Uno dei contendenti, un pluripregiudicato marocchino, è finito all'ospedale Maggiore di Novara
Sono state necessarie le cure mediche per uno dei protagonisti della vicenda
Sono state necessarie le cure mediche per uno dei protagonisti della vicenda (Diario di Biella)

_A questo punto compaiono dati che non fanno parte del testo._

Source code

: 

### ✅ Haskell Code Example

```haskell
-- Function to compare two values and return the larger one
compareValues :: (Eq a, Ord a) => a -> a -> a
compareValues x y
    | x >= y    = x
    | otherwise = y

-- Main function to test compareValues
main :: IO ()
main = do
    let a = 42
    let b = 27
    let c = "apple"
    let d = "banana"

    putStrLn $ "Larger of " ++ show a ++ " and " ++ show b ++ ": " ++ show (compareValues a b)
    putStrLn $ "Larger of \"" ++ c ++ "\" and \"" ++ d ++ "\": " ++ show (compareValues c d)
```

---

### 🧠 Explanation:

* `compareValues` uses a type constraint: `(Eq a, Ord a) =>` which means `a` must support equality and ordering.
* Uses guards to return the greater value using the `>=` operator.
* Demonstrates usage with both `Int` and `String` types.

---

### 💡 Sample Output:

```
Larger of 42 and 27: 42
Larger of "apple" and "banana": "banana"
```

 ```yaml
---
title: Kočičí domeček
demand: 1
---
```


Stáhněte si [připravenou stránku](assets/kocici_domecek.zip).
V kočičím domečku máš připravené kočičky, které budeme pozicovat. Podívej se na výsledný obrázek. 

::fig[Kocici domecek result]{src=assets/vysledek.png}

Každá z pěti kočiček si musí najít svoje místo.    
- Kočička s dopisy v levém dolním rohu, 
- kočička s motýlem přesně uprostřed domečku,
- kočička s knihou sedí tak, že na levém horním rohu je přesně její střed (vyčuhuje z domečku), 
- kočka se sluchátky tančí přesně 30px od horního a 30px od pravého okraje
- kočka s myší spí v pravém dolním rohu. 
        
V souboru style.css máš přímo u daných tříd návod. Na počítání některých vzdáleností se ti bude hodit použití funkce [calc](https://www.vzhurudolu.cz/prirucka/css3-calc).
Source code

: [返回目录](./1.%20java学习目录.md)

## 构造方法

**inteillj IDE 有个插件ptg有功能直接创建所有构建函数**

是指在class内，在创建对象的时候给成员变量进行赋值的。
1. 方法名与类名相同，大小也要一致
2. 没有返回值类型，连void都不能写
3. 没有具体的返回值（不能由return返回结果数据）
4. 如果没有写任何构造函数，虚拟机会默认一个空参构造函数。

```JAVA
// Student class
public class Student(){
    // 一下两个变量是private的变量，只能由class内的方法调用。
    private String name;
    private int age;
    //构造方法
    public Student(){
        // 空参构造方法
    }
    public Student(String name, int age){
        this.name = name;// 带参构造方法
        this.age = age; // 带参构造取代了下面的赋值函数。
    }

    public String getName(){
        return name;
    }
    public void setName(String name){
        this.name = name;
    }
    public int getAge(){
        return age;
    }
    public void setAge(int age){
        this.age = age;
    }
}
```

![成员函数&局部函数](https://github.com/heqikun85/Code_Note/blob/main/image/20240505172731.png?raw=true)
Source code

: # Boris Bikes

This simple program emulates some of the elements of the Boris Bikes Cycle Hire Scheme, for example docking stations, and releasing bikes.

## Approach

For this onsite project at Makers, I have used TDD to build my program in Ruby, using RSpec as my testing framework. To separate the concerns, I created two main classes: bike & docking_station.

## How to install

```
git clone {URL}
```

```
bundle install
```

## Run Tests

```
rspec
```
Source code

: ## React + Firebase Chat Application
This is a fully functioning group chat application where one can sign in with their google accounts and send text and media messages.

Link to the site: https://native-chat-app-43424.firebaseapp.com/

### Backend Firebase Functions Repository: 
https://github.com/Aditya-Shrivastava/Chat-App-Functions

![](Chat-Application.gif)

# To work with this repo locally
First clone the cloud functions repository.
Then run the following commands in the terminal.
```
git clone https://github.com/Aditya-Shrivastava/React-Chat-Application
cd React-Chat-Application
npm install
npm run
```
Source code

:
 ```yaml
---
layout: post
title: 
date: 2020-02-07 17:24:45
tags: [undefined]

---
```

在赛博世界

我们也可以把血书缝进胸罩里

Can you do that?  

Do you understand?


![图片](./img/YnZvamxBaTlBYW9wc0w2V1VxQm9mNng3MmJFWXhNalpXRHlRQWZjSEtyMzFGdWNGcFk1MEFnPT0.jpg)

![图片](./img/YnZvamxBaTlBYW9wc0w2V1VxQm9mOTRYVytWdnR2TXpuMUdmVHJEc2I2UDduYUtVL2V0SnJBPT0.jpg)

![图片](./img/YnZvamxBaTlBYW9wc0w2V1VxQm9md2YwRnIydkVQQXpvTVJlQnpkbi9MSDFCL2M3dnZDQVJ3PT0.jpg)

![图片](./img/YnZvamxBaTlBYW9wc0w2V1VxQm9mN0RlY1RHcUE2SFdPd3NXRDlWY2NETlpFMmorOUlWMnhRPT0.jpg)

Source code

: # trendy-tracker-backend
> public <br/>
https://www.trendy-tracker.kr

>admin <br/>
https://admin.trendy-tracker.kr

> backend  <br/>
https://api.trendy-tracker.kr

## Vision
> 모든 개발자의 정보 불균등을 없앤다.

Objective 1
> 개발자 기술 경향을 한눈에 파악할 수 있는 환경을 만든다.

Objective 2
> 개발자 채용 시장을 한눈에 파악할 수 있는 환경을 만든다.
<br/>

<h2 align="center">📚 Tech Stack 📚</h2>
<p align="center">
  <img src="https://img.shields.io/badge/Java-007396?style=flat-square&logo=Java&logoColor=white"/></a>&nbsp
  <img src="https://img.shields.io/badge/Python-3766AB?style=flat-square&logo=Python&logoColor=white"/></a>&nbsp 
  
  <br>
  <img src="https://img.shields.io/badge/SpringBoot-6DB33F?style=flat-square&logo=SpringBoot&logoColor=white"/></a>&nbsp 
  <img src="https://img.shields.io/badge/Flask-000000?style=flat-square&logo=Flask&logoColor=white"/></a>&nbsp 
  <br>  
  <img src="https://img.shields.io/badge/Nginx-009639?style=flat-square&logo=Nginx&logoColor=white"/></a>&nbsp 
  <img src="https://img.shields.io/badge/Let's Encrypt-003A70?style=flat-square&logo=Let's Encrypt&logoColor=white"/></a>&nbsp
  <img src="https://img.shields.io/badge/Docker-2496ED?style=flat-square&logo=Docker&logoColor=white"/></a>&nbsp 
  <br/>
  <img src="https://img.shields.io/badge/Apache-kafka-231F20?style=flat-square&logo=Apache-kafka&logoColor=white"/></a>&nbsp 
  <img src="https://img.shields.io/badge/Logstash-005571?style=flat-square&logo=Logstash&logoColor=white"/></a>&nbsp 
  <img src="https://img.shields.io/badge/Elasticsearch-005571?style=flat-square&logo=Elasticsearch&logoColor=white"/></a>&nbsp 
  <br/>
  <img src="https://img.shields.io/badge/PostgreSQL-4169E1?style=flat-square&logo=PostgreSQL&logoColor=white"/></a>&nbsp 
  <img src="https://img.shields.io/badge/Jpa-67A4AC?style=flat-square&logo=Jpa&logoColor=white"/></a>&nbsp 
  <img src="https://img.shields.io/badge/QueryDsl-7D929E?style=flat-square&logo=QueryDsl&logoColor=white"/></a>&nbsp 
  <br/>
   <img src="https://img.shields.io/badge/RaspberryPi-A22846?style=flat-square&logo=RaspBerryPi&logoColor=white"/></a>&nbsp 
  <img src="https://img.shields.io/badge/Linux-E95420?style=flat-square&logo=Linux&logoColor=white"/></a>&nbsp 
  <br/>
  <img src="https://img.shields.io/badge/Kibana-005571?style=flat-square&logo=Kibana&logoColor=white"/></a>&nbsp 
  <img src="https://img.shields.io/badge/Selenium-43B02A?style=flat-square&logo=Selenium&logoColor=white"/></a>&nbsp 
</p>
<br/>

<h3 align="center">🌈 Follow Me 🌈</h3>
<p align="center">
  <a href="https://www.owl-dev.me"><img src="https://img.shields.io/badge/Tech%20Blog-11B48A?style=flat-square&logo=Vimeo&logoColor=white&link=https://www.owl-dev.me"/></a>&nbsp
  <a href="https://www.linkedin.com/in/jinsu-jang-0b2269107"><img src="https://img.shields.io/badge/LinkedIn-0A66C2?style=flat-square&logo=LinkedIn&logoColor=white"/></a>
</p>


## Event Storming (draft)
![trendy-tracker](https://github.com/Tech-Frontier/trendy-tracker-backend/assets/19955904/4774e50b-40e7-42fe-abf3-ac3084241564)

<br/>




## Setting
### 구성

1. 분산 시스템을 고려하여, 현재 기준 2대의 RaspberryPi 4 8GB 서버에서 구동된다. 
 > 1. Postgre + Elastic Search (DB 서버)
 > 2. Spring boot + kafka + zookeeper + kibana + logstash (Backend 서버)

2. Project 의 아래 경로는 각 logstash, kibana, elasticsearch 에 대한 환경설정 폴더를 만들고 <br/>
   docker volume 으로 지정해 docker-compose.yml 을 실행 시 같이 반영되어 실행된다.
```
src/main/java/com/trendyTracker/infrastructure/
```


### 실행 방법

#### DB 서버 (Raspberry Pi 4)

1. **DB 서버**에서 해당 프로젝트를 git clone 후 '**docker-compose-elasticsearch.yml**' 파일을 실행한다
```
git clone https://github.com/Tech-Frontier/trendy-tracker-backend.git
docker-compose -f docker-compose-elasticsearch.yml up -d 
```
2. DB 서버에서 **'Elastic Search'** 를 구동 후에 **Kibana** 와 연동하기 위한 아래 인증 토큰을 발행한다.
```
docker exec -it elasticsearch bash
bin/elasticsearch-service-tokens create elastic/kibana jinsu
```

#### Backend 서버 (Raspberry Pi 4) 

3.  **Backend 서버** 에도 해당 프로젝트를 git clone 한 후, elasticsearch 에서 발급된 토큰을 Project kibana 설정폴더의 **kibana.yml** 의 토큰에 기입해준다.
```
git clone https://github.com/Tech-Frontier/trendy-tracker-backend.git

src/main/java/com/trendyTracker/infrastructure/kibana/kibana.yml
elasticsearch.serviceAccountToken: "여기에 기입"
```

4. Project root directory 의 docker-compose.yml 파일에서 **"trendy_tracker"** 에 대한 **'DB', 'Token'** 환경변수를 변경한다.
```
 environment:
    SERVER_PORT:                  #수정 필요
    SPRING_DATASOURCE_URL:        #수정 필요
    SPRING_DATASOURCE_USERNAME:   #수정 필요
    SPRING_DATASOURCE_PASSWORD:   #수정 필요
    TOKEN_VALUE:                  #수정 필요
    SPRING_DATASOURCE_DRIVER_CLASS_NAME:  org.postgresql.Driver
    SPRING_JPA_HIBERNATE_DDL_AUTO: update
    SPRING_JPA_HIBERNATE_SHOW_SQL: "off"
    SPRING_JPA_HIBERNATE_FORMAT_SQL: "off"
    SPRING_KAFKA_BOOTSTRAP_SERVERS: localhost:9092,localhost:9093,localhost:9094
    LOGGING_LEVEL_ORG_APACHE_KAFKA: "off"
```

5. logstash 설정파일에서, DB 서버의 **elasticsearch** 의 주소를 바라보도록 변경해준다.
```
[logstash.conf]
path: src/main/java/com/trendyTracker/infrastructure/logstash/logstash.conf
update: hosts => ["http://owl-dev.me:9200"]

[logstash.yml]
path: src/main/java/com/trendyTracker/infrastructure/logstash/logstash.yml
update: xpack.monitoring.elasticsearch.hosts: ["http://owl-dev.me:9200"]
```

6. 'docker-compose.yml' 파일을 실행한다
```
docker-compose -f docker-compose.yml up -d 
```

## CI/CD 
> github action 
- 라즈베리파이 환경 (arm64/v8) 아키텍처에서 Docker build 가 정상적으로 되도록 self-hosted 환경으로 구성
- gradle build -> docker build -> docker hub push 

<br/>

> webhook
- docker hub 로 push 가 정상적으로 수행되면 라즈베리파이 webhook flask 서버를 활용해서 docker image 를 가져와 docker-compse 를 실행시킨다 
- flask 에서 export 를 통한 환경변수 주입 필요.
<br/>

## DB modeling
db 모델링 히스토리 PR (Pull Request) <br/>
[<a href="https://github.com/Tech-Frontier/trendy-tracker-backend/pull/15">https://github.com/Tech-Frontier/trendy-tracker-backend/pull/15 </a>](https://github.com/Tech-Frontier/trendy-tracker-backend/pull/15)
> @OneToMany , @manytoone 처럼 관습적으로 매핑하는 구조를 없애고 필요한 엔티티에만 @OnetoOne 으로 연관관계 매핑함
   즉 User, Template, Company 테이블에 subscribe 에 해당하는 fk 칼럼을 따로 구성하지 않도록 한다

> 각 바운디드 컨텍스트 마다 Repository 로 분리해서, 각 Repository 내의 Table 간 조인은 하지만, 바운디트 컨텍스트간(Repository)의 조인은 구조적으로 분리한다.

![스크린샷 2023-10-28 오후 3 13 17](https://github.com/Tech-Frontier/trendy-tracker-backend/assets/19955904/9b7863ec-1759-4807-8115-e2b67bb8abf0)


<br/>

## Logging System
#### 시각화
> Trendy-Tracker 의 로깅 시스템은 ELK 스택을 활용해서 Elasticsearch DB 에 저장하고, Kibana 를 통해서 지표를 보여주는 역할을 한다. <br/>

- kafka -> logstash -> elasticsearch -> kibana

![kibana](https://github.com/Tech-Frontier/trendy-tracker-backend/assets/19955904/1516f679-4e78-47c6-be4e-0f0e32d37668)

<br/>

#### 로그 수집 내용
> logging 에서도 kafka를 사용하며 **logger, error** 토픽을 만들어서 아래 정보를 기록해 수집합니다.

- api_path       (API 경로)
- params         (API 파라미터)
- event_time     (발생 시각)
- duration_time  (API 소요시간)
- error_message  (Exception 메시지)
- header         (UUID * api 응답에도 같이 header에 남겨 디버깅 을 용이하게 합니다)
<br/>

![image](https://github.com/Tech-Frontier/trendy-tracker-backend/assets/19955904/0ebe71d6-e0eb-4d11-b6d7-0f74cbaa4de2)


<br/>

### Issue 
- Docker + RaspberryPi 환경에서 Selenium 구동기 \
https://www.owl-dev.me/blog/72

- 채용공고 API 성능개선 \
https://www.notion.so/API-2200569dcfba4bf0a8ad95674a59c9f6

BIELLA - Un 39enne di origini marocchine, pluripregiudicato, residente a Vercelli, è stato trasportato d'urgenza all'ospedale Maggiore di Novara, dopo essere rimasto vittima, insieme a un connazionale, anche lui con precedenti penali, di una violenta aggressione. Secondo quanto ha raccontato ai carabinieri, la sera di mercoledì 14 marzo, si trovava nei capannoni abbandonati di via Carso, quando è scoppiato un violento litigio con alcuni centroafricani. Uno di questi, in preda all'ira, gli avrebbe scagliato con violenza un oggetto in testa. Soltanto il mattino dopo, però, la vittima ha raggiunto l'ospedale di Ponderano. I medici del Pronto Soccorso, alla vista della profonda lesione, che potrebbe anche aver causato un versamento intracranico, hanno deciso di trasferirlo a Novara. E sempre lì si trovava un suo connazionale, di 21 anni, rimasto vittima anche lui della stessa aggressione, riportando però solo leggere contusioni.